When Anxiety Strikes
“Come to me, all you who are weary and burdened, and I will give you rest.”
Matthew 11:28
I didn't know what to do.
My heart was beating faster than I could catch my breath.
I laid for hours on my bed, sleepless. If I dozed, my body got jolted awake by a pounding heart and a lump in my throat I couldn't swallow down.
At the cusp of a childhood dream coming true—writing my first book—I was launched into a debilitating season of panic attacks, insomnia, and anxiety.
I had done much harder things in my life, free of panic attacks. I grew up as the oldest child in a single parent family, put myself through college, and launched first-to-market technologies in the high-tech world. I've even traveled halfway around the world as an overseas missionary.
I had never been afraid of anything or anyone.
Except, I was now.
Even though I was all grown up—mom to two adorable boys and married to a loving husband—emotionally, I was still the little girl who survived on her own.
It’s hard to admit, but some of us grew up surviving painful childhoods, with mothers or fathers who weren't very loving or who were absent. God, in his grace, gave us strength to get through hard times. But the wounds remain inside, even if we've forgiven.
Writing my first book triggered these memories, and I began reliving them.
Faith does not grant us immunity from brokenness.
When we come into contact with stress, our natural response is to push through. We don't want to be in need, or fail to meet others' expectations—especially our own. We beat ourselves up for not trusting God.
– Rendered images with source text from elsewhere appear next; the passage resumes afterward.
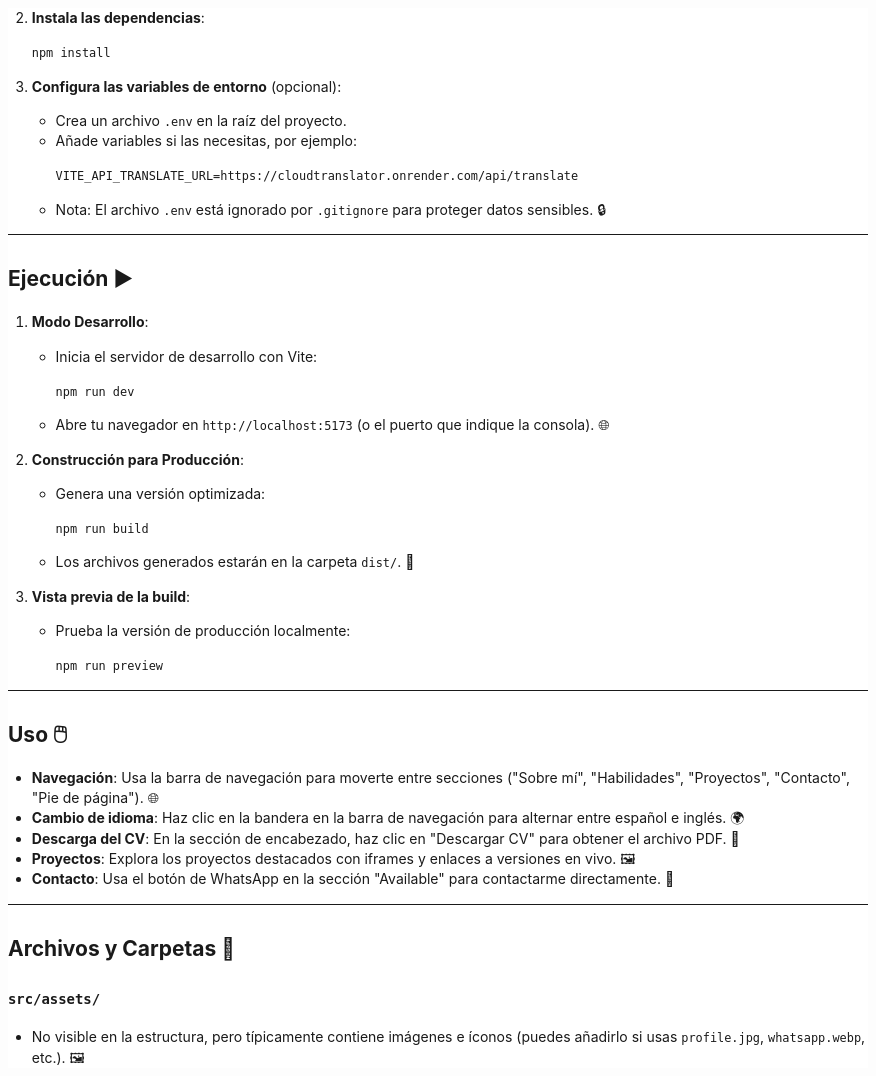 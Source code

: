 2. **Instala las dependencias**:
   ```bash
   npm install
   ```

3. **Configura las variables de entorno** (opcional):
   - Crea un archivo `.env` en la raíz del proyecto.
   - Añade variables si las necesitas, por ejemplo:
     ```
     VITE_API_TRANSLATE_URL=https://cloudtranslator.onrender.com/api/translate
     ```
   - Nota: El archivo `.env` está ignorado por `.gitignore` para proteger datos sensibles. 🔒

---

## Ejecución ▶️
1. **Modo Desarrollo**:
   - Inicia el servidor de desarrollo con Vite:
     ```bash
     npm run dev
     ```
   - Abre tu navegador en `http://localhost:5173` (o el puerto que indique la consola). 🌐

2. **Construcción para Producción**:
   - Genera una versión optimizada:
     ```bash
     npm run build
     ```
   - Los archivos generados estarán en la carpeta `dist/`. 📂

3. **Vista previa de la build**:
   - Prueba la versión de producción localmente:
     ```bash
     npm run preview
     ```

---

## Uso 🖱️
- **Navegación**: Usa la barra de navegación para moverte entre secciones ("Sobre mí", "Habilidades", "Proyectos", "Contacto", "Pie de página"). 🌐
- **Cambio de idioma**: Haz clic en la bandera en la barra de navegación para alternar entre español e inglés. 🌍
- **Descarga del CV**: En la sección de encabezado, haz clic en "Descargar CV" para obtener el archivo PDF. 📑
- **Proyectos**: Explora los proyectos destacados con iframes y enlaces a versiones en vivo. 🖼️
- **Contacto**: Usa el botón de WhatsApp en la sección "Available" para contactarme directamente. 📱

---

## Archivos y Carpetas 📁
### `src/assets/`
- No visible en la estructura, pero típicamente contiene imágenes e íconos (puedes añadirlo si usas `profile.jpg`, `whatsapp.webp`, etc.). 🖼️
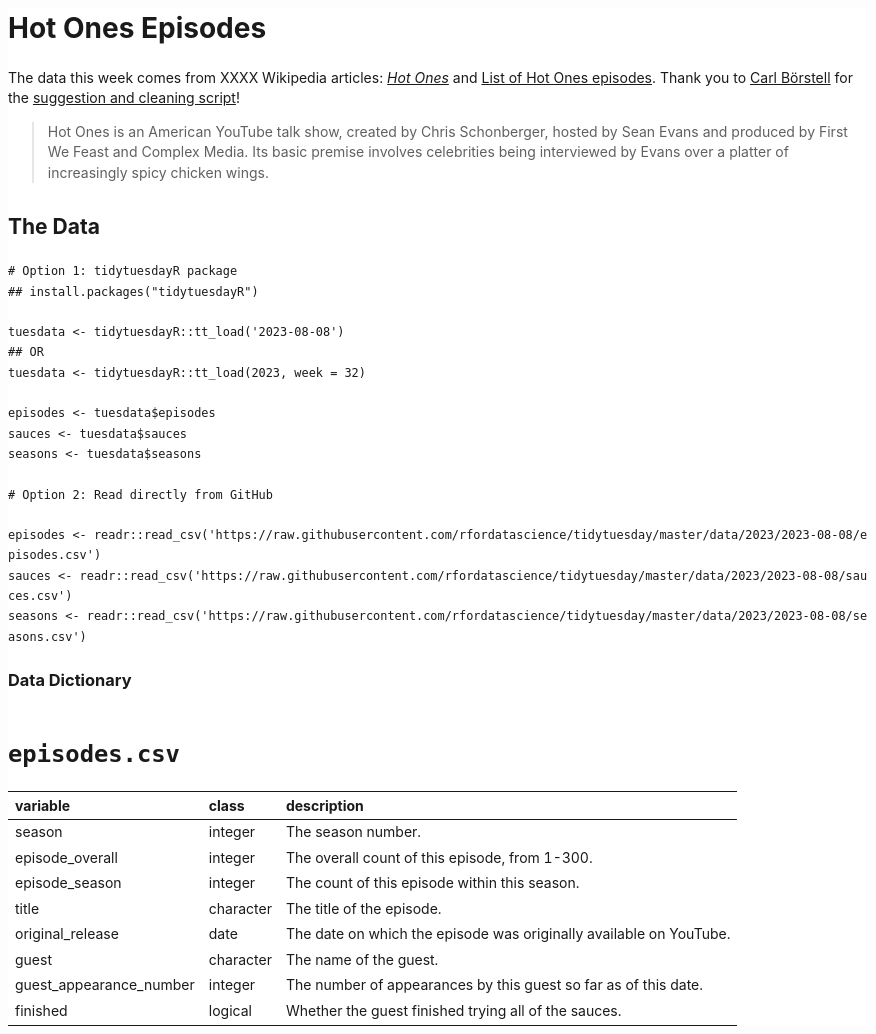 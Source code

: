 # Hot Ones Episodes 

The data this week comes from XXXX Wikipedia articles: [*Hot Ones*](https://en.wikipedia.org/wiki/Hot_Ones) and [List of Hot Ones episodes](https://en.wikipedia.org/wiki/List_of_Hot_Ones_episodes). Thank you to [Carl Börstell](https://github.com/borstell) for the [suggestion and cleaning script](https://github.com/rfordatascience/tidytuesday/issues/591)!

> Hot Ones is an American YouTube talk show, created by Chris Schonberger, hosted by Sean Evans and produced by First We Feast and Complex Media. Its basic premise involves celebrities being interviewed by Evans over a platter of increasingly spicy chicken wings.

## The Data

```{r}
# Option 1: tidytuesdayR package 
## install.packages("tidytuesdayR")

tuesdata <- tidytuesdayR::tt_load('2023-08-08')
## OR
tuesdata <- tidytuesdayR::tt_load(2023, week = 32)

episodes <- tuesdata$episodes
sauces <- tuesdata$sauces
seasons <- tuesdata$seasons

# Option 2: Read directly from GitHub

episodes <- readr::read_csv('https://raw.githubusercontent.com/rfordatascience/tidytuesday/master/data/2023/2023-08-08/episodes.csv')
sauces <- readr::read_csv('https://raw.githubusercontent.com/rfordatascience/tidytuesday/master/data/2023/2023-08-08/sauces.csv')
seasons <- readr::read_csv('https://raw.githubusercontent.com/rfordatascience/tidytuesday/master/data/2023/2023-08-08/seasons.csv')
```

### Data Dictionary

# `episodes.csv`

|variable                |class     |description             |
|:-----------------------|:---------|:-----------------------|
|season                  |integer   |The season number.      |
|episode_overall         |integer   |The overall count of this episode, from 1-300.|
|episode_season          |integer   |The count of this episode within this season.|
|title                   |character |The title of the episode.|
|original_release        |date      |The date on which the episode was originally available on YouTube.|
|guest                   |character |The name of the guest. |
|guest_appearance_number |integer   |The number of appearances by this guest so far as of this date. |
|finished                |logical   |Whether the guest finished trying all of the sauces. |
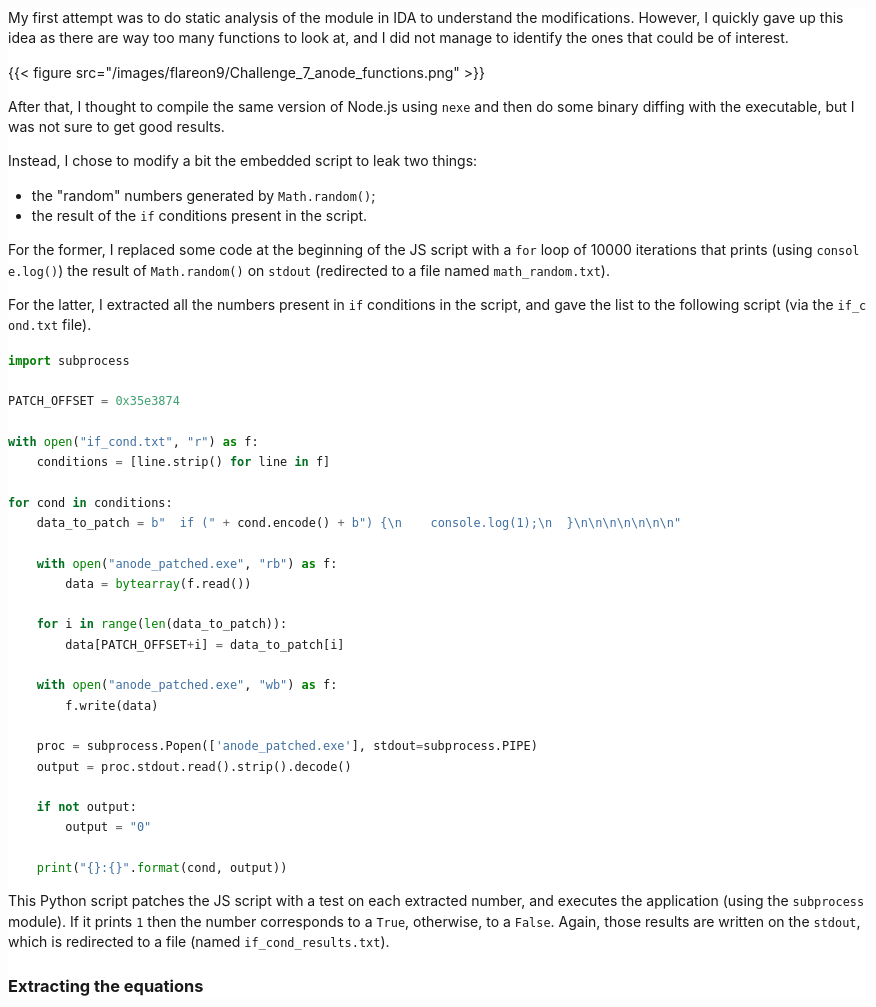 My first attempt was to do static analysis of the module in IDA to understand the modifications. However, I quickly gave up this idea as there are way too many functions to look at, and I did not manage to identify the ones that could be of interest.

{{< figure src="/images/flareon9/Challenge_7_anode_functions.png" >}}

After that, I thought to compile the same version of Node.js using `nexe` and then do some binary diffing with the executable, but I was not sure to get good results.

Instead, I chose to modify a bit the embedded script to leak two things:
- the "random" numbers generated by `Math.random()`;
- the result of the `if` conditions present in the script.

For the former, I replaced some code at the beginning of the JS script with a `for` loop of 10000 iterations that prints (using `console.log()`) the result of `Math.random()` on `stdout` (redirected to a file named `math_random.txt`). 

For the latter, I extracted all the numbers present in `if` conditions in the script, and gave the list to the following script (via the `if_cond.txt` file).
```python
import subprocess

PATCH_OFFSET = 0x35e3874

with open("if_cond.txt", "r") as f:
    conditions = [line.strip() for line in f]

for cond in conditions:
    data_to_patch = b"  if (" + cond.encode() + b") {\n    console.log(1);\n  }\n\n\n\n\n\n\n"

    with open("anode_patched.exe", "rb") as f:
        data = bytearray(f.read())

    for i in range(len(data_to_patch)):
        data[PATCH_OFFSET+i] = data_to_patch[i]

    with open("anode_patched.exe", "wb") as f:
        f.write(data)

    proc = subprocess.Popen(['anode_patched.exe'], stdout=subprocess.PIPE)
    output = proc.stdout.read().strip().decode()

    if not output:
        output = "0"

    print("{}:{}".format(cond, output))
```

This Python script patches the JS script with a test on each extracted number, and executes the application (using the `subprocess` module). If it prints `1` then the number corresponds to a `True`, otherwise, to a `False`. Again, those results are written on the `stdout`, which is redirected to a file (named `if_cond_results.txt`).

### Extracting the equations
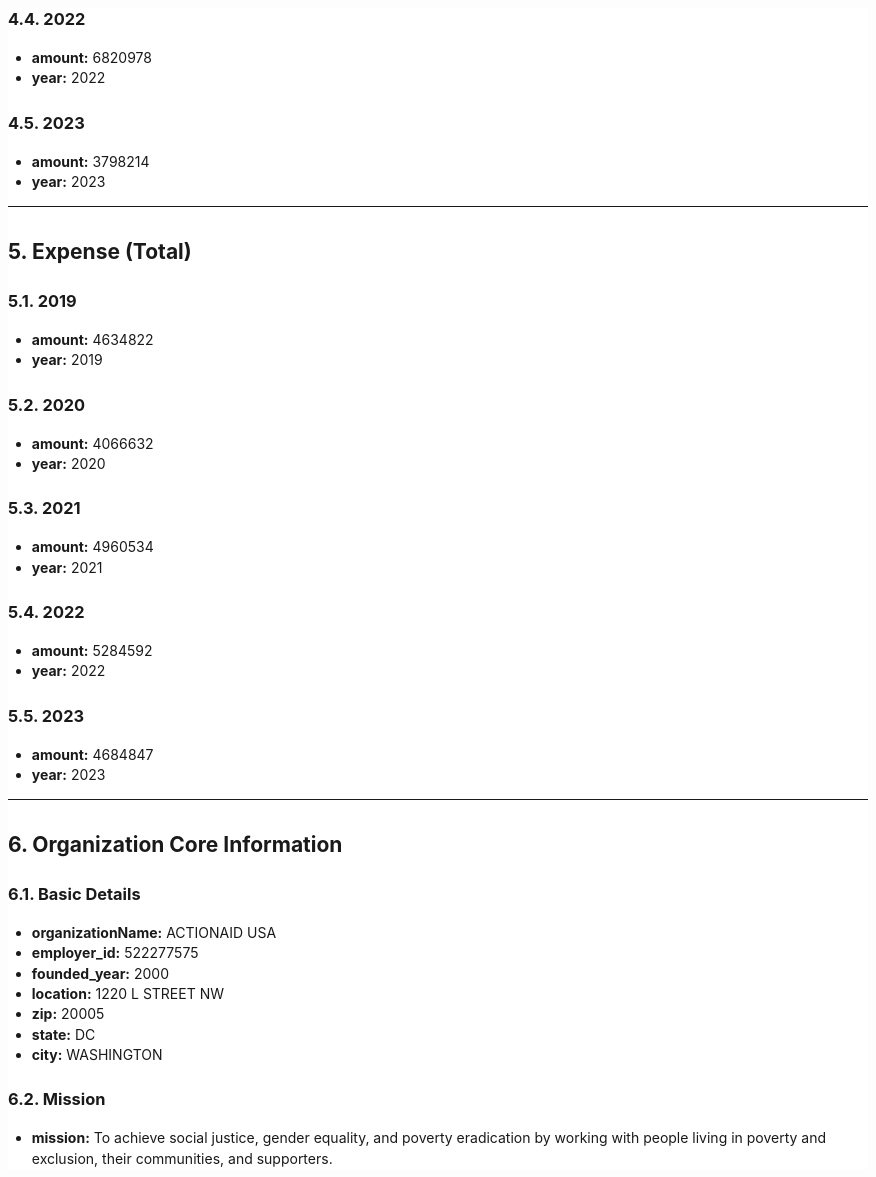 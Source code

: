 ### 4.4. 2022
- **amount:** 6820978
- **year:** 2022

### 4.5. 2023
- **amount:** 3798214
- **year:** 2023

---

## 5. Expense (Total)
### 5.1. 2019
- **amount:** 4634822
- **year:** 2019

### 5.2. 2020
- **amount:** 4066632
- **year:** 2020

### 5.3. 2021
- **amount:** 4960534
- **year:** 2021

### 5.4. 2022
- **amount:** 5284592
- **year:** 2022

### 5.5. 2023
- **amount:** 4684847
- **year:** 2023

---

## 6. Organization Core Information
### 6.1. Basic Details
- **organizationName:** ACTIONAID USA
- **employer_id:** 522277575
- **founded_year:** 2000
- **location:** 1220 L STREET NW
- **zip:** 20005
- **state:** DC
- **city:** WASHINGTON

### 6.2. Mission
- **mission:** To achieve social justice, gender equality, and poverty eradication by working with people living in poverty and exclusion, their communities, and supporters.
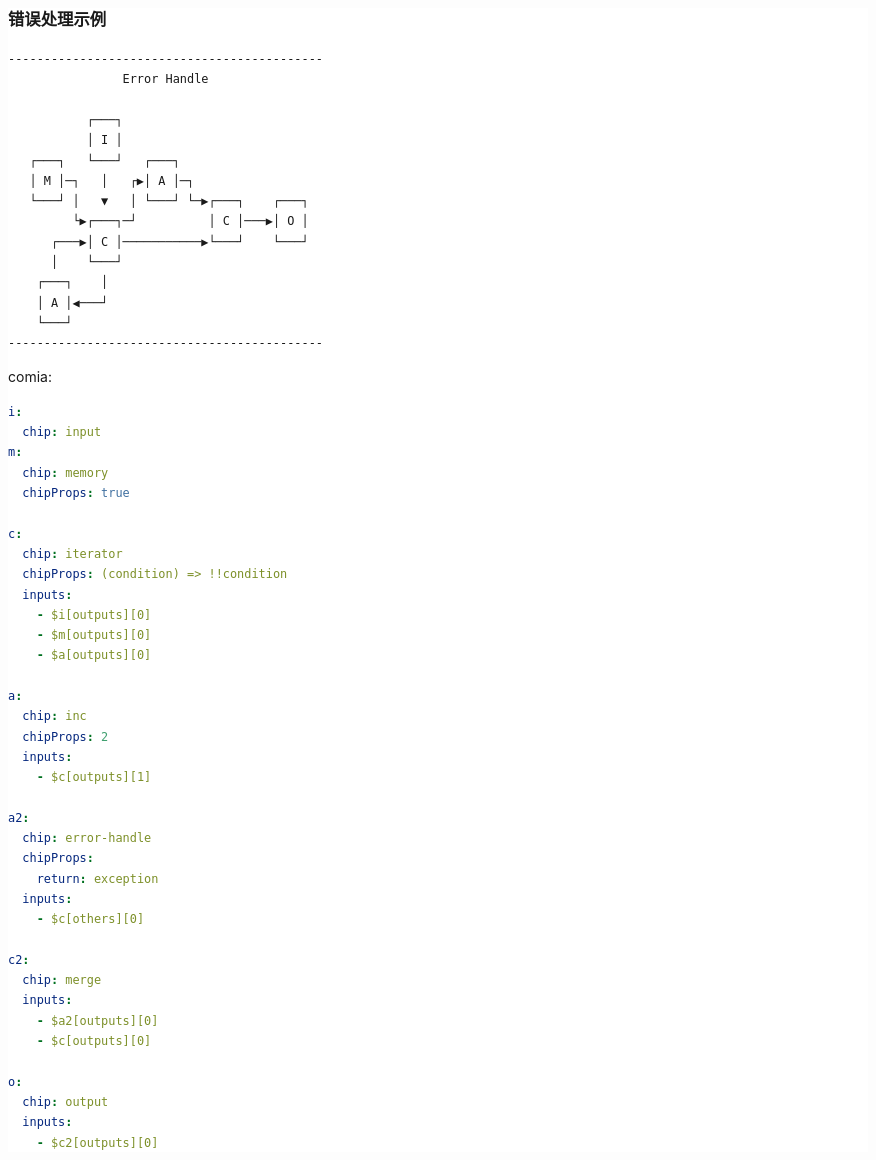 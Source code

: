 ### 错误处理示例

```
--------------------------------------------
                Error Handle

           ┌───┐
           │ I │
   ┌───┐   └───┘   ┌───┐
   │ M │─┐   │   ┌▶│ A │─┐
   └───┘ │   ▼   │ └───┘ └─▶┌───┐    ┌───┐
         └▶┌───┐─┘          │ C │───▶│ O │
      ┌───▶│ C │───────────▶└───┘    └───┘
      │    └───┘
    ┌───┐    │
    │ A │◀───┘
    └───┘
--------------------------------------------
```

comia:

```yaml
i:
  chip: input
m:
  chip: memory
  chipProps: true

c:
  chip: iterator
  chipProps: (condition) => !!condition
  inputs:
    - $i[outputs][0]
    - $m[outputs][0]
    - $a[outputs][0]

a:
  chip: inc
  chipProps: 2
  inputs:
    - $c[outputs][1]

a2:
  chip: error-handle
  chipProps:
    return: exception
  inputs:
    - $c[others][0]

c2:
  chip: merge
  inputs:
    - $a2[outputs][0]
    - $c[outputs][0]

o:
  chip: output
  inputs:
    - $c2[outputs][0]
```


[^1]: [][R1]
[R1]: <url> "备注"
[B1]: https://www.wikiwand.com/zh-hans/%E5%86%AF%C2%B7%E8%AF%BA%E4%BC%8A%E6%9B%BC%E7%BB%93%E6%9E%84
[Embedded DSL]: https://martinfowler.com/bliki/InternalDslStyle.html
But, God offers us a different response. Instead of being harder on us, Jesus whispers, "Come to me, all those who are weary laden and I will give you rest."
Just as beautiful art needs whites space—space on a page left unmarked—our souls need spiritual white space. We need rest.
We are not project plans for God. We are not God’s stock investments, where our value rises and falls with performance.
We are God’s work of art.
"For we are God's poeima (the Greek word for 'workmanship', from which we derive the word 'poem') prepared beforehand…"
Make room for you. For God. For rest.
QUESTION FOR FURTHER REFLECTION: How is God taking you on a journey to rest?
PRAYER: Dear Jesus, draw me closer to you. I need rest. But, I don’t know how. Help me to confide in you today. Amen.